Although she broadcast using the name "Orphan Ann", Iva Toguri has been known as "Tokyo Rose" since her return to the United States in 1945. An American citizen and the daughter of Japanese immigrants, Toguri traveled to Japan to tend to a sick aunt just prior to the attack on Pearl Harbor. Unable to leave the country when war began with the United States, unable to stay with her aunt's family as an American citizen, and unable to receive any aid from her parents who were placed in internment camps in Arizona, Toguri eventually accepted a job as a part-time typist at Radio Tokyo (NHK). She was quickly recruited as a broadcaster for the 75-minute propagandist program The Zero Hour, which consisted of skits, news reports, and popular American music.

According to studies conducted during 1968, of the 94 men who were interviewed and who recalled listening to The Zero Hour while serving in the Pacific, 89% recognized it as "propaganda", and less than 10% felt "demoralized" by it. 84% of the men listened because the program had "good entertainment," and one G.I. remarked, "[l]ots of us thought she was on our side all along."
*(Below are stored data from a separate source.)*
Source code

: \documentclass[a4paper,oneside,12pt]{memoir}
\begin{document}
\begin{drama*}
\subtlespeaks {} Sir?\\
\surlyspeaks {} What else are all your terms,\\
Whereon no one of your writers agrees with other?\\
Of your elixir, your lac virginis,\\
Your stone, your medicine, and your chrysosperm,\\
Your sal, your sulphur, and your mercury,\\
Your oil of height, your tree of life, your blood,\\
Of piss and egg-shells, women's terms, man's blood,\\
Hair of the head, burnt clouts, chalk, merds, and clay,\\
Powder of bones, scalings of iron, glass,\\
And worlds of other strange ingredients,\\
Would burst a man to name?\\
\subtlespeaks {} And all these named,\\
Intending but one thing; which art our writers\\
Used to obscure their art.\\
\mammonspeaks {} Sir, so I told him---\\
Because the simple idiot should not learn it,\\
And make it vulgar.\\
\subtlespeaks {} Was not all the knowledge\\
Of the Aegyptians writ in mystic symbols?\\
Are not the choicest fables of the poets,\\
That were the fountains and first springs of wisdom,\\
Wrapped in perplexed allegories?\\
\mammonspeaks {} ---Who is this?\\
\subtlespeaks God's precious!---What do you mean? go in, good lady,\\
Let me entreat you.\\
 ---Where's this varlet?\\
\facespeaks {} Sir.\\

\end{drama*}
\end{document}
After World War II ended in 1945, the U.S. military detained Toguri for a year before releasing her due to lack of evidence. Department of Justice officials agreed that her broadcasts were "innocuous". But when Toguri tried to return to the United States, an uproar ensued because Walter Winchell (a powerful broadcasting personality) and the American Legion lobbied relentlessly for a trial, prompting the Federal Bureau of Investigation (FBI) to renew its investigation of Toguri's wartime activities. Her 1949 trial resulted in a conviction on one of eight counts of treason.
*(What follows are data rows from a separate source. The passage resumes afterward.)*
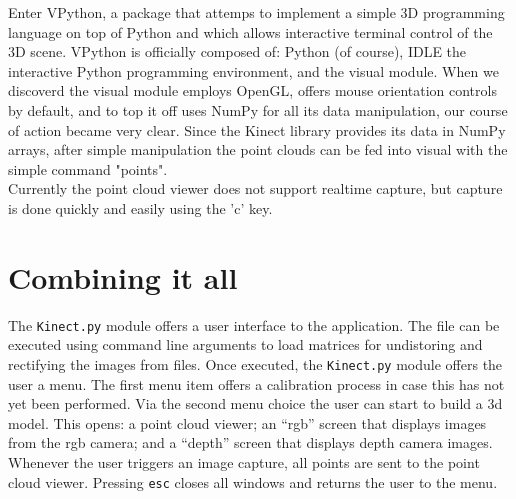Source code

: Enter VPython, a package that attemps to implement a simple 3D programming
language on top of Python and which allows interactive terminal control of the
3D scene. VPython is officially composed of: Python (of course), IDLE the
interactive Python programming environment, and the visual module. When we
discoverd the visual module employs OpenGL, offers mouse orientation controls by
default, and to top it off uses NumPy for all its data manipulation, our course
of action became very clear. Since the Kinect library provides its data in NumPy
arrays, after simple manipulation the point clouds can be fed into visual with
the simple command "points".\\

Currently the point cloud viewer does not support realtime capture, but capture
is done quickly and easily using the 'c' key.\\


\section{Combining it all}


The \texttt{Kinect.py} module offers a user interface to the application. The
file can be executed using command line arguments to load matrices for
undistoring and rectifying the images from files. Once executed, the
\texttt{Kinect.py} module offers the user a menu. The first menu item offers a
calibration process in case this has not yet been performed. Via the second
menu choice the user can start to build a 3d model. This opens: a point cloud
viewer; an ``rgb'' screen that displays images from the rgb camera; and a
``depth'' screen that displays depth camera images. Whenever the user triggers
an image capture, all points are sent to the point cloud viewer. Pressing
\texttt{esc} closes all windows and returns the user to the menu.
In 1974, investigative journalists found that important witnesses had asserted that they were forced to lie during testimony. They stated that FBI and US occupation police had coached them for more than two months about what they should say on the stand, and that they had been threatened with treason trials themselves if they did not cooperate. U.S. President Gerald Ford pardoned Toguri in 1977 based on these revelations and earlier issues with the indictment.

Tokyo Mose
Walter Kaner (May 5, 1920 – June 26, 2005) was a journalist and radio personality who broadcast using the name Tokyo Mose during and after World War II. Kaner broadcast on U.S. Army Radio, at first to offer comic rejoinders to the propaganda broadcasts of Tokyo Rose and then as a parody to entertain U.S. troops abroad. In U.S.-occupied Japan, his  jingle was sung to the tune of "London Bridge is Falling Down" and became so popular with Japanese children and G.I.s that the U.S. military's Stars and Stripes newspaper called it "the Japanese occupation theme song." In 1946, Elsa Maxwell referred to Kaner as "the breath of home to unknown thousands of our young men when they were lonely."

Popular culture
Tokyo Rose has been the subject of songs, movies, and documentaries:
1945: The Mr. Hook propaganda cartoon Tokyo Woes, directed by Bob Clampett and featuring Seaman Hook. The cartoon's titular character (voiced by an uncredited Sara Berner) is a parody of Tokyo Rose broadcasts. Tokyo Rose is portrayed as an overly enthusiastic, crooked-toothed Japanese woman speaking on a propaganda broadcast with a loud voice and an American accent. When she criticizes war bonds, Seaman Hook fires a projectile from a naval gun to blow up Japan.
1945: Tokyo Rose "Voice of Truth", five-minute film short produced by the U.S. Treasury Department to promote public support of the 7th war loan.
1946: Tokyo Rose, movie drama directed by Lew Landers. Lotus Long played "Tokyo Rose", a "seductive jap traitress"; Byron Barr played the G.I. protagonist sent to kidnap her.
1949: In the musical South Pacific, sailors mention getting "advice from Tokyo Rose" in the song "There Is Nothing Like a Dame".
1957: The Hollywood service comedy Joe Butterfly, about U.S. military journalists in Japan just after World War II, includes a fictionalized subplot about the search for the "real" Tokyo Rose.
1957: In the movie The Bridge on the River Kwai, a Tokyo Rose broadcast is briefly heard on the demolition team's portable radio.
1958: In the movie , a Tokyo Rose broadcast details ships and sailors lost at sea based on information gained from trash jettisoned by U.S. submarines.
1959: In the movie Operation Petticoat, a Tokyo Rose broadcast warns the crew of a U.S. submarine to surrender.
1960: The Andy Griffith Show makes a brief reference to Tokyo Rose in the episode titled "Stranger in Town". Andy is trying to persuade his deputy, Barney Fife, that he's being unreasonably suspicious of the stranger in town. "Say, do you reckon he could be a foreign spy?" Barney asks. Andy replies, "He don't sound foreign to me." Barney says, "They learn to talk better than any of us! Remember Tokyo Rose?" 
1969: The Story of "Tokyo Rose", a CBS-TV and WGN radio documentary written and produced by Bill Kurtis.
1974: UK rock band Chapman Whitney Streetwalkers recorded a song named "Tokyo Rose" for their album Chapman Whitney Streetwalkers.
1976: Tokyo Rose, CBS-TV documentary segment on 60 Minutes.
1976: "Harbor Lights", a successful song by Boz Scaggs on his album Silk Degrees, begins with the line "Son of a Tokyo Rose, I was bound to wander from home".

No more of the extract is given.